[Exercise] Scan the records beneath this line for the line holding "- **Color Palette**: Modern" and the line holding "- **System Integration**: Automatic", then transcribe exactly those two and all lines between.

Records from a collection
_ _ _ _ _ _ _

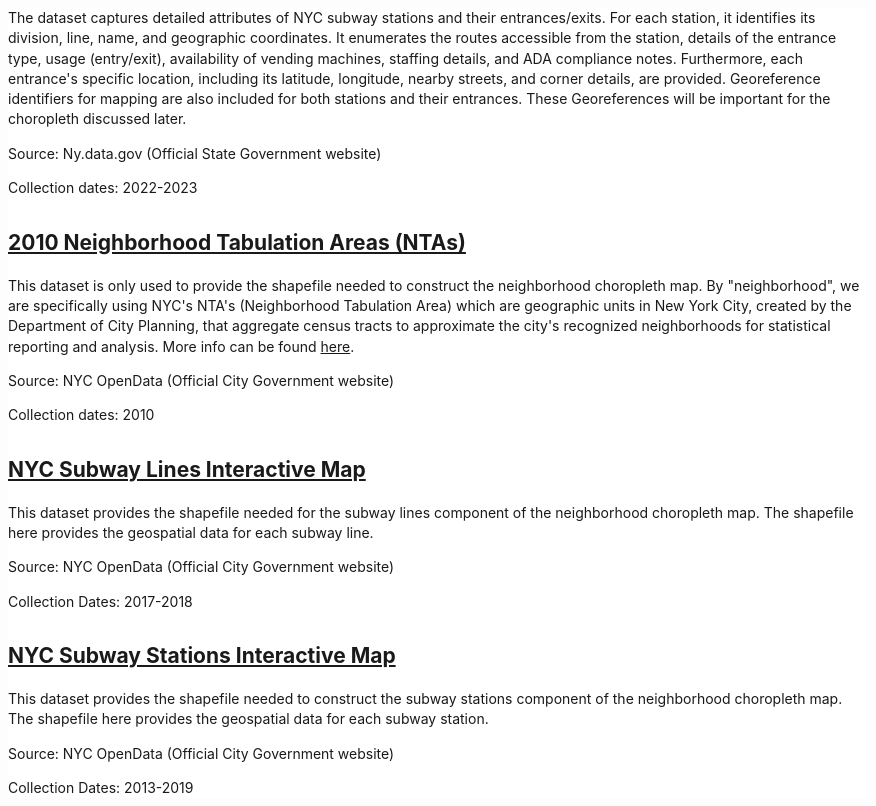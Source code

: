 The dataset captures detailed attributes of NYC subway stations and
their entrances/exits. For each station, it identifies its division,
line, name, and geographic coordinates. It enumerates the routes
accessible from the station, details of the entrance type, usage
(entry/exit), availability of vending machines, staffing details, and
ADA compliance notes. Furthermore, each entrance\'s specific location,
including its latitude, longitude, nearby streets, and corner details,
are provided. Georeference identifiers for mapping are also included for
both stations and their entrances. These Georeferences will be important
for the choropleth discussed later.

Source: Ny.data.gov (Official State Government website)

Collection dates: 2022-2023

## [2010 Neighborhood Tabulation Areas (NTAs)](https://data.cityofnewyork.us/City-Government/2010-Neighborhood-Tabulation-Areas-NTAs-/cpf4-rkhq)

This dataset is only used to provide the shapefile needed to construct
the neighborhood choropleth map. By "neighborhood", we are specifically
using NYC's NTA's (Neighborhood Tabulation Area) which are geographic
units in New York City, created by the Department of City Planning, that
aggregate census tracts to approximate the city\'s recognized
neighborhoods for statistical reporting and analysis. More info can be
found
[here](https://nycplanning.github.io/Geosupport-UPG/appendices/appendix16/).

Source: NYC OpenData (Official City Government website)

Collection dates: 2010

## [NYC Subway Lines Interactive Map](https://data.cityofnewyork.us/Transportation/Subway-Lines/3qz8-muuu?category=Transportation&view_name=Subway-Lines)

This dataset provides the shapefile needed for the subway lines
component of the neighborhood choropleth map. The shapefile here
provides the geospatial data for each subway line.

Source: NYC OpenData (Official City Government website)

Collection Dates: 2017-2018

## [NYC Subway Stations Interactive Map](https://data.cityofnewyork.us/Transportation/Subway-Stations/arq3-7z49)

This dataset provides the shapefile needed to construct the subway
stations component of the neighborhood choropleth map. The shapefile
here provides the geospatial data for each subway station.

Source: NYC OpenData (Official City Government website)

Collection Dates: 2013-2019
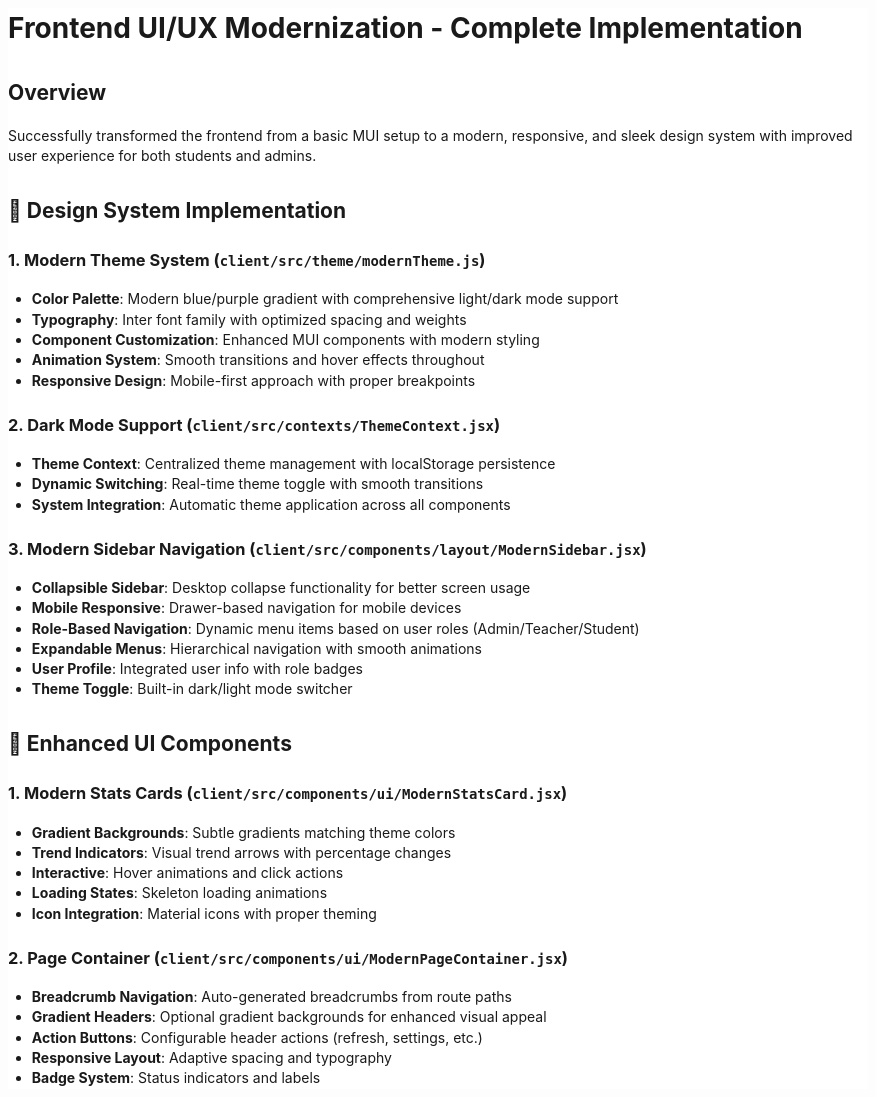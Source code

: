 # Frontend UI/UX Modernization - Complete Implementation

## Overview
Successfully transformed the frontend from a basic MUI setup to a modern, responsive, and sleek design system with improved user experience for both students and admins.

## 🎨 **Design System Implementation**

### 1. **Modern Theme System** (`client/src/theme/modernTheme.js`)
- **Color Palette**: Modern blue/purple gradient with comprehensive light/dark mode support
- **Typography**: Inter font family with optimized spacing and weights
- **Component Customization**: Enhanced MUI components with modern styling
- **Animation System**: Smooth transitions and hover effects throughout
- **Responsive Design**: Mobile-first approach with proper breakpoints

### 2. **Dark Mode Support** (`client/src/contexts/ThemeContext.jsx`)
- **Theme Context**: Centralized theme management with localStorage persistence
- **Dynamic Switching**: Real-time theme toggle with smooth transitions
- **System Integration**: Automatic theme application across all components

### 3. **Modern Sidebar Navigation** (`client/src/components/layout/ModernSidebar.jsx`)
- **Collapsible Sidebar**: Desktop collapse functionality for better screen usage
- **Mobile Responsive**: Drawer-based navigation for mobile devices
- **Role-Based Navigation**: Dynamic menu items based on user roles (Admin/Teacher/Student)
- **Expandable Menus**: Hierarchical navigation with smooth animations
- **User Profile**: Integrated user info with role badges
- **Theme Toggle**: Built-in dark/light mode switcher

## 🚀 **Enhanced UI Components**

### 1. **Modern Stats Cards** (`client/src/components/ui/ModernStatsCard.jsx`)
- **Gradient Backgrounds**: Subtle gradients matching theme colors
- **Trend Indicators**: Visual trend arrows with percentage changes
- **Interactive**: Hover animations and click actions
- **Loading States**: Skeleton loading animations
- **Icon Integration**: Material icons with proper theming

### 2. **Page Container** (`client/src/components/ui/ModernPageContainer.jsx`)
- **Breadcrumb Navigation**: Auto-generated breadcrumbs from route paths
- **Gradient Headers**: Optional gradient backgrounds for enhanced visual appeal
- **Action Buttons**: Configurable header actions (refresh, settings, etc.)
- **Responsive Layout**: Adaptive spacing and typography
- **Badge System**: Status indicators and labels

_ _ _ _ _ _ _

[Exercise solution]
- **Color Palette**: Modern blue/purple gradient with comprehensive light/dark mode support
- **Typography**: Inter font family with optimized spacing and weights
- **Component Customization**: Enhanced MUI components with modern styling
- **Animation System**: Smooth transitions and hover effects throughout
- **Responsive Design**: Mobile-first approach with proper breakpoints

### 2. **Dark Mode Support** (`client/src/contexts/ThemeContext.jsx`)
- **Theme Context**: Centralized theme management with localStorage persistence
- **Dynamic Switching**: Real-time theme toggle with smooth transitions
- **System Integration**: Automatic theme application across all components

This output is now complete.